Danny stared at his father as he snored and hated what he saw. But the beating he’d endured that night would be the last that bully would give him, he promised himself. He couldn’t go to school as he was, so he would run away. Glancing around the kitchen, Danny saw an old overcoat that had belonged to his grandfather. He took it down from the hook together with the rucksack that hung underneath it. His father hadn’t left much of value in the house, but Danny knew that his grandfather had left a silver watch and chain to his mother and, so far, his father hadn’t discovered her hiding place. But Danny knew it and he would take the watch, haversack and coat and then he would leave this house for good.
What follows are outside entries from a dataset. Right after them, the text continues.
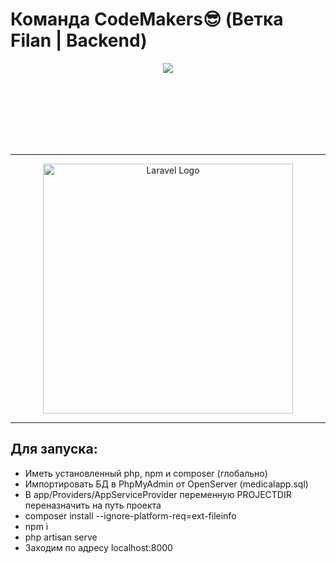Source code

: # Команда CodeMakers😎 (Ветка Filan | Backend)
<p align="center"><img src='https://github-production-user-asset-6210df.s3.amazonaws.com/80254143/290785870-7613eb28-44e1-40e7-a895-bdd23045ef67.gif?X-Amz-Algorithm=AWS4-HMAC-SHA256&X-Amz-Credential=AKIAIWNJYAX4CSVEH53A%2F20231215%2Fus-east-1%2Fs3%2Faws4_request&X-Amz-Date=20231215T094217Z&X-Amz-Expires=300&X-Amz-Signature=32b9382c8cdec8bc75388dddf44f0959026c4fd2c9ec0428f0168e675a4d2dd7&X-Amz-SignedHeaders=host&actor_id=80254143&key_id=0&repo_id=731955992'></p>
<br><br><br><br><br><br>
<hr>
<p align="center"><a href="https://www.youtube.com/watch?v=dQw4w9WgXcQ" target="_blank"><img src="https://raw.githubusercontent.com/laravel/art/master/logo-lockup/5%20SVG/2%20CMYK/1%20Full%20Color/laravel-logolockup-cmyk-red.svg" width="400" alt="Laravel Logo"></a></p>
<hr>

## Для запуска:
- Иметь установленный php, npm и composer (глобально)
- Импортировать БД в PhpMyAdmin от OpenServer (medicalapp.sql)
- В app/Providers/AppServiceProvider переменную PROJECTDIR переназначить на путь проекта
- composer install --ignore-platform-req=ext-fileinfo
- npm i
- php artisan serve
- Заходим по адресу localhost:8000
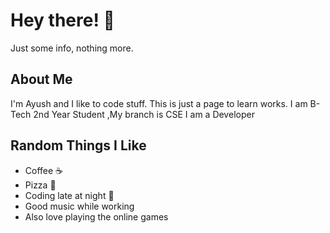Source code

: # Hey there! 👋

Just some info, nothing more.

## About Me

I'm Ayush and I like to code stuff. This is just a  page to learn works.
I am B-Tech 2nd Year Student ,My  branch is CSE
I am a Developer

## Random Things I Like

- Coffee ☕
- Pizza 🍕  
- Coding late at night 🌙
- Good music while working 
- Also love playing the online games
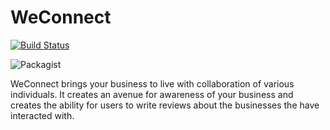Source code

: # WeConnect

[![Build Status](https://travis-ci.org/Annmary12/WeConnect.svg?branch=master)](https://travis-ci.org/Annmary12/WeConnect)


![Packagist](https://img.shields.io/packagist/dm/doctrine/orm.svg)

WeConnect brings your business to live with collaboration of various individuals. It creates an avenue for awareness of your business and creates the ability for users to write reviews about the businesses the have interacted with.
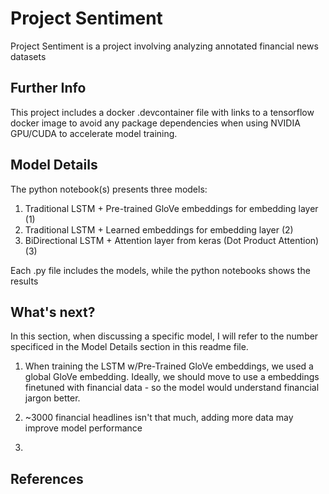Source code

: # Project Sentiment

Project Sentiment is a project involving analyzing annotated financial news datasets

## Further Info
This project includes a docker .devcontainer file with links to a tensorflow docker image to avoid any package dependencies when using NVIDIA GPU/CUDA to accelerate model training.

## Model Details

The python notebook(s) presents three models: 
1. Traditional LSTM + Pre-trained GloVe embeddings for embedding layer (1)
2. Traditional LSTM + Learned embeddings for embedding layer (2)
3. BiDirectional LSTM + Attention layer from keras (Dot Product Attention) (3)

Each .py file includes the models, while the python notebooks shows the results

## What's next?

In this section, when discussing a specific model, I will refer to the number specificed in the Model Details section in this readme file. 
1. When training the LSTM w/Pre-Trained GloVe embeddings, we used a global GloVe embedding. Ideally, we should move to use a embeddings finetuned with financial data - so the model would understand financial jargon better. 

2. ~3000 financial headlines isn't that much, adding more data may improve model performance

3. 


## References



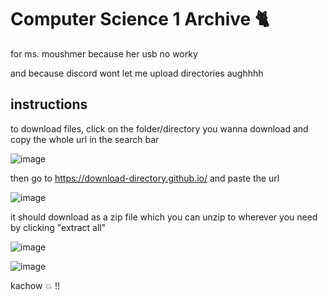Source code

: # Computer Science 1 Archive 🐈

for ms. moushmer because her usb no worky

and because discord wont let me upload directories aughhhh


## instructions

to download files, click on the folder/directory you wanna download and copy the whole url in the search bar

![image](https://github.com/user-attachments/assets/fc2fd31a-4676-4e96-9afb-5369886dc401)





then go to https://download-directory.github.io/ and paste the url

![image](https://github.com/user-attachments/assets/a997df8e-06a2-4131-bbfe-f3f6196bf55a)





it should download as a zip file which you can unzip to wherever you need by clicking "extract all"

![image](https://github.com/user-attachments/assets/013d8f2a-739d-41fa-9c44-f1c6aea7e911)


![image](https://github.com/user-attachments/assets/41bcfb88-0168-40bf-b2c4-8345def78980)





kachow 💥
!!
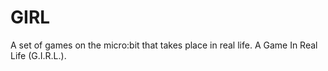 # GIRL
A set of games on the micro:bit that takes place in real life. A Game In Real Life (G.I.R.L.).
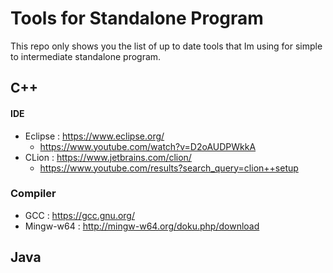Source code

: # Tools for Standalone Program
This repo only shows you the list of up to date tools that Im using for simple to intermediate standalone program.



## C++
#### IDE
* Eclipse : https://www.eclipse.org/
  * https://www.youtube.com/watch?v=D2oAUDPWkkA
* CLion : https://www.jetbrains.com/clion/
  * https://www.youtube.com/results?search_query=clion++setup

### Compiler
* GCC : https://gcc.gnu.org/
* Mingw-w64 : http://mingw-w64.org/doku.php/download


## Java
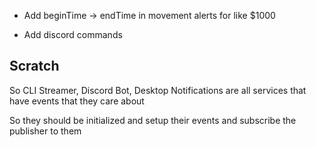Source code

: - Add beginTime -> endTime in movement alerts for like $1000

- Add discord commands

## Scratch

So CLI Streamer, Discord Bot, Desktop Notifications are all services that have events that they care about

So they should be initialized and setup their events and subscribe the publisher to them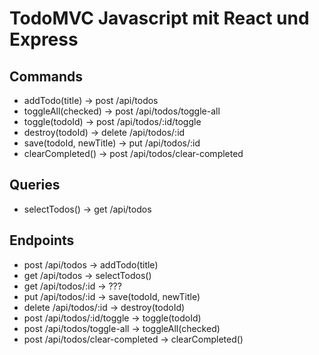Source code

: # TodoMVC Javascript mit React und Express

## Commands

- addTodo(title) -> post /api/todos
- toggleAll(checked) -> post /api/todos/toggle-all
- toggle(todoId) -> post /api/todos/:id/toggle
- destroy(todoId) -> delete /api/todos/:id
- save(todoId, newTitle) -> put /api/todos/:id
- clearCompleted() -> post /api/todos/clear-completed

## Queries

- selectTodos() -> get /api/todos

## Endpoints

- post /api/todos -> addTodo(title)
- get /api/todos -> selectTodos()
- get /api/todos/:id -> ???
- put /api/todos/:id -> save(todoId, newTitle)
- delete /api/todos/:id -> destroy(todoId)
- post /api/todos/:id/toggle -> toggle(todoId)
- post /api/todos/toggle-all -> toggleAll(checked)
- post /api/todos/clear-completed -> clearCompleted()
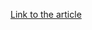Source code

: [Link to the article](https://cybersecuritynews.com/cisa-warns-of-libraesva-esg-command-injection-vulnerability/)
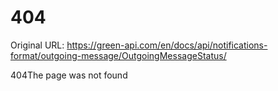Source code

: # 404

Original URL: https://green-api.com/en/docs/api/notifications-format/outgoing-message/OutgoingMessageStatus/

404The page was not found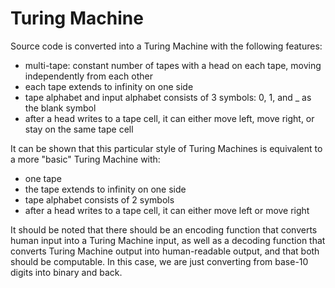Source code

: # Turing Machine

Source code is converted into a Turing Machine with the following features:

- multi-tape: constant number of tapes with a head on each tape, moving independently from each other
- each tape extends to infinity on one side
- tape alphabet and input alphabet consists of 3 symbols: 0, 1, and _ as the blank symbol
- after a head writes to a tape cell, it can either move left, move right, or stay on the same tape cell

It can be shown that this particular style of Turing Machines is equivalent to a more "basic" Turing Machine with:

- one tape
- the tape extends to infinity on one side
- tape alphabet consists of 2 symbols
- after a head writes to a tape cell, it can either move left or move right

It should be noted that there should be an encoding function that converts human input into a Turing Machine input, as well as a decoding function that converts Turing Machine output into human-readable output, and that both should be computable. In this case, we are just converting from base-10 digits into binary and back.
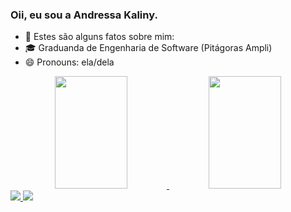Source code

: ### Oii, eu sou a Andressa Kaliny.

- 🤔 Estes são alguns fatos sobre mim:
- 🎓 Graduanda de Engenharia de Software (Pitágoras Ampli)
- 😄 Pronouns: ela/dela

<div align="center">
  <a href="https://github.com/kandysf">
  <img height="180em" width="48%" src="https://github-readme-stats.vercel.app/api?username=kandySF&show_icons=true&theme=omni&include_all_commits=true&count_private=true"/>
  <img height="180em" width="48%" src="https://github-readme-stats.vercel.app/api/top-langs/?username=kandySF&layout=compact&langs_count=7&theme=omni"/>
</div>
  
<div>
<a href="https://instagram.com/kandysf" target= "blank"> 
<img src= "https://img.shields.io/badge/Instagram-E4405F?style=for-the-badge&logo=instagram&logoColor=white3" target= "_blank">
</a>
<a href="mailto:andressakalinysf@gamil.com">
<img src="https://img.shields.io/badge/Gmail-D14836?style=for-the-badge&logo=gmail&logoColor=white" target="_blank">
<a/>
</div>
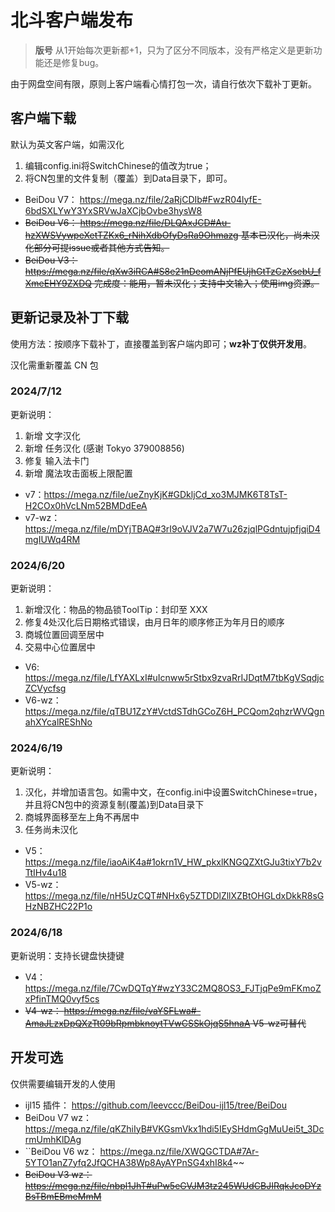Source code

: # 北斗客户端发布

> **版号** 从1开始每次更新都+1，只为了区分不同版本，没有严格定义是更新功能还是修复bug。

由于网盘空间有限，原则上客户端看心情打包一次，请自行依次下载补丁更新。

## 客户端下载
默认为英文客户端，如需汉化 
1. 编辑config.ini将SwitchChinese的值改为true；
2. 将CN包里的文件复制（覆盖）到Data目录下，即可。

- BeiDou V7： https://mega.nz/file/2aRjCDIb#FwzR04lyfE-6bdSXLYwY3YxSRVwJaXCjbOvbe3hysW8
- ~~BeiDou V6： https://mega.nz/file/DLQAxJCD#Au-hzXWSVywpeXetTZKx6_rNihXdbOfyDsRa9Ohmazg
  基本已汉化，尚未汉化部分可提issue或者其他方式告知。~~
- ~~BeiDou V3： https://mega.nz/file/qXw3iRCA#S8e21nDeomANjPfEUjhGtTzCzXsebU_fXmeEHY9ZXDQ
  完成度：能用，暂未汉化；支持中文输入；使用img资源。~~

## 更新记录及补丁下载
使用方法：按顺序下载补丁，直接覆盖到客户端内即可；**wz补丁仅供开发用**。

汉化需重新覆盖 CN 包

### 2024/7/12
更新说明：
1. 新增 文字汉化 
2. 新增 任务汉化 (感谢 Tokyo 379008856)
3. 修复 输入法卡门 
4. 新增 魔法攻击面板上限配置
- v7：https://mega.nz/file/ueZnyKjK#GDkljCd_xo3MJMK6T8TsT-H2COx0hVcLNm52BMDdEeA
- v7-wz：https://mega.nz/file/mDYjTBAQ#3rI9oVJV2a7W7u26zjqlPGdntujpfjqiD4mgIUWq4RM

### 2024/6/20
更新说明：
1. 新增汉化：物品的物品锁ToolTip：封印至 XXX
2. 修复4处汉化后日期格式错误，由月日年的顺序修正为年月日的顺序
3. 商城位置回调至居中
4. 交易中心位置居中
- V6: https://mega.nz/file/LfYAXLxI#uIcnww5rStbx9zvaRrIJDqtM7tbKgVSqdjcZCVycfsg
- V6-wz： https://mega.nz/file/qTBU1ZzY#VctdSTdhGCoZ6H_PCQom2qhzrWVQgnahXYcalREShNo

### 2024/6/19
更新说明：
1. 汉化，并增加语言包。如需中文，在config.ini中设置SwitchChinese=true，并且将CN包中的资源复制(覆盖)到Data目录下
2. 商城界面移至左上角不再居中
3. 任务尚未汉化
- V5： https://mega.nz/file/iaoAiK4a#1okrn1V_HW_pkxlKNGQZXtGJu3tixY7b2vTtIHv4u18
- V5-wz： https://mega.nz/file/nH5UzCQT#NHx6y5ZTDDlZllXZBtOHGLdxDkkR8sGHzNBZHC22P1o

### 2024/6/18
更新说明：支持长键盘快捷键
- V4： https://mega.nz/file/7CwDQTqY#wzY33C2MQ8OS3_FJTjqPe9mFKmoZxPfinTMQ0vyf5cs
- ~~V4-wz： https://mega.nz/file/vaYSFLwa#-AmaJLzxDpQXzTt09bRpmbknoytTVwCSSkOjqS5hnaA V5-wz可替代~~

## 开发可选
仅供需要编辑开发的人使用

- ijl15 插件： https://github.com/leevccc/BeiDou-ijl15/tree/BeiDou
- BeiDou V7 wz：https://mega.nz/file/qKZhiIyB#VKGsmVkx1hdi5IEySHdmGgMuUei5t_3DcrmUmhKlDAg
- ``BeiDou V6 wz： https://mega.nz/file/XWQGCTDA#7Ar-5YTO1anZ7yfq2JfQCHA38Wp8AyAYPnSG4xhI8k4~~
- ~~BeiDou V3 wz： https://mega.nz/file/nbpl1JhT#uPw5eGVJM3tz245WUdCBJIRqkJcoDYzBsTBmEBmeMmM~~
He lifted the floorboard in the bedroom that hid the watch and a brass tin with some old coins in it and placed them in the haversack along with his spare jumper and his one extra pair of socks. It would be bitterly cold sleeping out under the arches, but that was the only place Danny could think of to go. He knew that vagrants slept under the arches every night, because he’d seen them there when he’d been on a bus with his mother. She’d told him he shouldn’t look down on homeless people the way some did, because they were more to be pitied than scorned. His mother had been a lovely person; she’d loved Danny and his brother and even his father, who had always been a bit of a bully – but she’d stood up to him, protecting her children.